(Data section Opens)
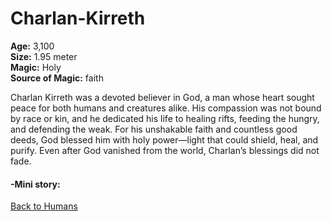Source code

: # Charlan-Kirreth

**Age:** 3,100  
**Size:** 1.95 meter   
**Magic:** Holy  
**Source of Magic:** faith

Charlan Kirreth was a devoted believer in God, a man whose heart sought peace for both humans and creatures alike. His compassion was not bound by race or kin, and he dedicated his life to healing rifts, feeding the hungry, and defending the weak. For his unshakable faith and countless good deeds, God blessed him with holy power—light that could shield, heal, and purify. Even after God vanished from the world, Charlan’s blessings did not fade.

#### -Mini story: 
[Back to Humans](../human.md)
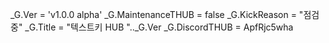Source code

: _G.Ver = 'v1.0.0 alpha'
_G.MaintenanceTHUB = false
_G.KickReason = "점검중"
_G.Title = "텍스트키 HUB ".._G.Ver
_G.DiscordTHUB = ApfRjc5wha
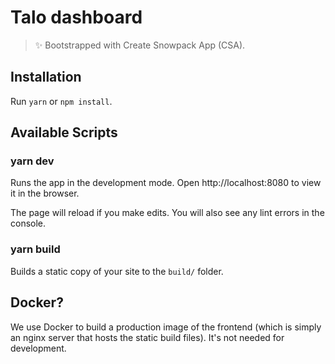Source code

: # Talo dashboard

> ✨ Bootstrapped with Create Snowpack App (CSA).

## Installation

Run `yarn` or `npm install`.

## Available Scripts

### yarn dev

Runs the app in the development mode.
Open http://localhost:8080 to view it in the browser.

The page will reload if you make edits.
You will also see any lint errors in the console.

### yarn build

Builds a static copy of your site to the `build/` folder.

## Docker?

We use Docker to build a production image of the frontend (which is simply an nginx server that hosts the static build files). It's not needed for development.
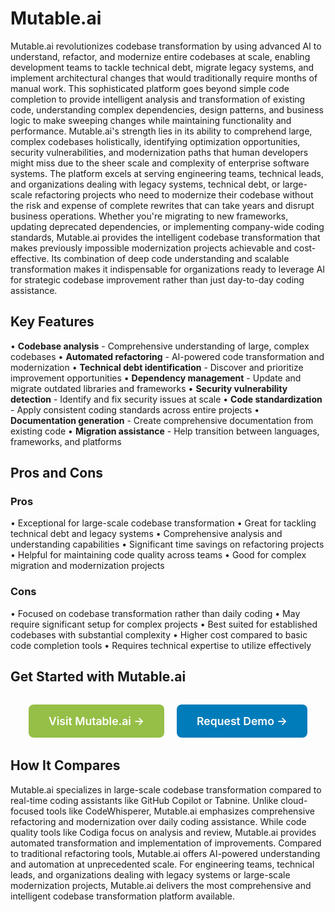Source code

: # Mutable.ai

Mutable.ai revolutionizes codebase transformation by using advanced AI to understand, refactor, and modernize entire codebases at scale, enabling development teams to tackle technical debt, migrate legacy systems, and implement architectural changes that would traditionally require months of manual work. This sophisticated platform goes beyond simple code completion to provide intelligent analysis and transformation of existing code, understanding complex dependencies, design patterns, and business logic to make sweeping changes while maintaining functionality and performance. Mutable.ai's strength lies in its ability to comprehend large, complex codebases holistically, identifying optimization opportunities, security vulnerabilities, and modernization paths that human developers might miss due to the sheer scale and complexity of enterprise software systems. The platform excels at serving engineering teams, technical leads, and organizations dealing with legacy systems, technical debt, or large-scale refactoring projects who need to modernize their codebase without the risk and expense of complete rewrites that can take years and disrupt business operations. Whether you're migrating to new frameworks, updating deprecated dependencies, or implementing company-wide coding standards, Mutable.ai provides the intelligent codebase transformation that makes previously impossible modernization projects achievable and cost-effective. Its combination of deep code understanding and scalable transformation makes it indispensable for organizations ready to leverage AI for strategic codebase improvement rather than just day-to-day coding assistance.

## Key Features

• **Codebase analysis** - Comprehensive understanding of large, complex codebases
• **Automated refactoring** - AI-powered code transformation and modernization
• **Technical debt identification** - Discover and prioritize improvement opportunities
• **Dependency management** - Update and migrate outdated libraries and frameworks
• **Security vulnerability detection** - Identify and fix security issues at scale
• **Code standardization** - Apply consistent coding standards across entire projects
• **Documentation generation** - Create comprehensive documentation from existing code
• **Migration assistance** - Help transition between languages, frameworks, and platforms

## Pros and Cons

### Pros
• Exceptional for large-scale codebase transformation
• Great for tackling technical debt and legacy systems
• Comprehensive analysis and understanding capabilities
• Significant time savings on refactoring projects
• Helpful for maintaining code quality across teams
• Good for complex migration and modernization projects

### Cons
• Focused on codebase transformation rather than daily coding
• May require significant setup for complex projects
• Best suited for established codebases with substantial complexity
• Higher cost compared to basic code completion tools
• Requires technical expertise to utilize effectively

## Get Started with Mutable.ai

<div style="text-align: center; margin: 2rem 0;">
  <a href="https://www.mutable.ai" target="_blank" rel="noopener noreferrer" style="display: inline-block; background: #96BF47; color: white; padding: 1rem 2rem; text-decoration: none; border-radius: 8px; font-weight: 600; font-size: 1.1rem; margin-right: 1rem;">Visit Mutable.ai →</a>
  <a href="https://www.mutable.ai/contact" target="_blank" rel="noopener noreferrer" style="display: inline-block; background: #007cba; color: white; padding: 1rem 2rem; text-decoration: none; border-radius: 8px; font-weight: 600; font-size: 1.1rem;">Request Demo →</a>
</div>

## How It Compares

Mutable.ai specializes in large-scale codebase transformation compared to real-time coding assistants like GitHub Copilot or Tabnine. Unlike cloud-focused tools like CodeWhisperer, Mutable.ai emphasizes comprehensive refactoring and modernization over daily coding assistance. While code quality tools like Codiga focus on analysis and review, Mutable.ai provides automated transformation and implementation of improvements. Compared to traditional refactoring tools, Mutable.ai offers AI-powered understanding and automation at unprecedented scale. For engineering teams, technical leads, and organizations dealing with legacy systems or large-scale modernization projects, Mutable.ai delivers the most comprehensive and intelligent codebase transformation platform available.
(Data section Closes)
Work to be completed => Please retype every record above exactly, leaving out the pictures.

Your solution =>
Source code

: # Charlan-Kirreth

**Age:** 3,100  
**Size:** 1.95 meter   
**Magic:** Holy  
**Source of Magic:** faith

Charlan Kirreth was a devoted believer in God, a man whose heart sought peace for both humans and creatures alike. His compassion was not bound by race or kin, and he dedicated his life to healing rifts, feeding the hungry, and defending the weak. For his unshakable faith and countless good deeds, God blessed him with holy power—light that could shield, heal, and purify. Even after God vanished from the world, Charlan’s blessings did not fade.

#### -Mini story: 
[Back to Humans](../human.md)
Source code

: _G.Ver = 'v1.0.0 alpha'
_G.MaintenanceTHUB = false
_G.KickReason = "점검중"
_G.Title = "텍스트키 HUB ".._G.Ver
_G.DiscordTHUB = ApfRjc5wha
Source code

: # Talo dashboard

> ✨ Bootstrapped with Create Snowpack App (CSA).

## Installation

Run `yarn` or `npm install`.

## Available Scripts

### yarn dev

Runs the app in the development mode.
Open http://localhost:8080 to view it in the browser.

The page will reload if you make edits.
You will also see any lint errors in the console.

### yarn build

Builds a static copy of your site to the `build/` folder.

## Docker?

We use Docker to build a production image of the frontend (which is simply an nginx server that hosts the static build files). It's not needed for development.
Source code

: # Mutable.ai

Mutable.ai revolutionizes codebase transformation by using advanced AI to understand, refactor, and modernize entire codebases at scale, enabling development teams to tackle technical debt, migrate legacy systems, and implement architectural changes that would traditionally require months of manual work. This sophisticated platform goes beyond simple code completion to provide intelligent analysis and transformation of existing code, understanding complex dependencies, design patterns, and business logic to make sweeping changes while maintaining functionality and performance. Mutable.ai's strength lies in its ability to comprehend large, complex codebases holistically, identifying optimization opportunities, security vulnerabilities, and modernization paths that human developers might miss due to the sheer scale and complexity of enterprise software systems. The platform excels at serving engineering teams, technical leads, and organizations dealing with legacy systems, technical debt, or large-scale refactoring projects who need to modernize their codebase without the risk and expense of complete rewrites that can take years and disrupt business operations. Whether you're migrating to new frameworks, updating deprecated dependencies, or implementing company-wide coding standards, Mutable.ai provides the intelligent codebase transformation that makes previously impossible modernization projects achievable and cost-effective. Its combination of deep code understanding and scalable transformation makes it indispensable for organizations ready to leverage AI for strategic codebase improvement rather than just day-to-day coding assistance.

## Key Features

• **Codebase analysis** - Comprehensive understanding of large, complex codebases
• **Automated refactoring** - AI-powered code transformation and modernization
• **Technical debt identification** - Discover and prioritize improvement opportunities
• **Dependency management** - Update and migrate outdated libraries and frameworks
• **Security vulnerability detection** - Identify and fix security issues at scale
• **Code standardization** - Apply consistent coding standards across entire projects
• **Documentation generation** - Create comprehensive documentation from existing code
• **Migration assistance** - Help transition between languages, frameworks, and platforms

## Pros and Cons

### Pros
• Exceptional for large-scale codebase transformation
• Great for tackling technical debt and legacy systems
• Comprehensive analysis and understanding capabilities
• Significant time savings on refactoring projects
• Helpful for maintaining code quality across teams
• Good for complex migration and modernization projects

### Cons
• Focused on codebase transformation rather than daily coding
• May require significant setup for complex projects
• Best suited for established codebases with substantial complexity
• Higher cost compared to basic code completion tools
• Requires technical expertise to utilize effectively

## Get Started with Mutable.ai

<div style="text-align: center; margin: 2rem 0;">
  <a href="https://www.mutable.ai" target="_blank" rel="noopener noreferrer" style="display: inline-block; background: #96BF47; color: white; padding: 1rem 2rem; text-decoration: none; border-radius: 8px; font-weight: 600; font-size: 1.1rem; margin-right: 1rem;">Visit Mutable.ai →</a>
  <a href="https://www.mutable.ai/contact" target="_blank" rel="noopener noreferrer" style="display: inline-block; background: #007cba; color: white; padding: 1rem 2rem; text-decoration: none; border-radius: 8px; font-weight: 600; font-size: 1.1rem;">Request Demo →</a>
</div>

## How It Compares

Mutable.ai specializes in large-scale codebase transformation compared to real-time coding assistants like GitHub Copilot or Tabnine. Unlike cloud-focused tools like CodeWhisperer, Mutable.ai emphasizes comprehensive refactoring and modernization over daily coding assistance. While code quality tools like Codiga focus on analysis and review, Mutable.ai provides automated transformation and implementation of improvements. Compared to traditional refactoring tools, Mutable.ai offers AI-powered understanding and automation at unprecedented scale. For engineering teams, technical leads, and organizations dealing with legacy systems or large-scale modernization projects, Mutable.ai delivers the most comprehensive and intelligent codebase transformation platform available.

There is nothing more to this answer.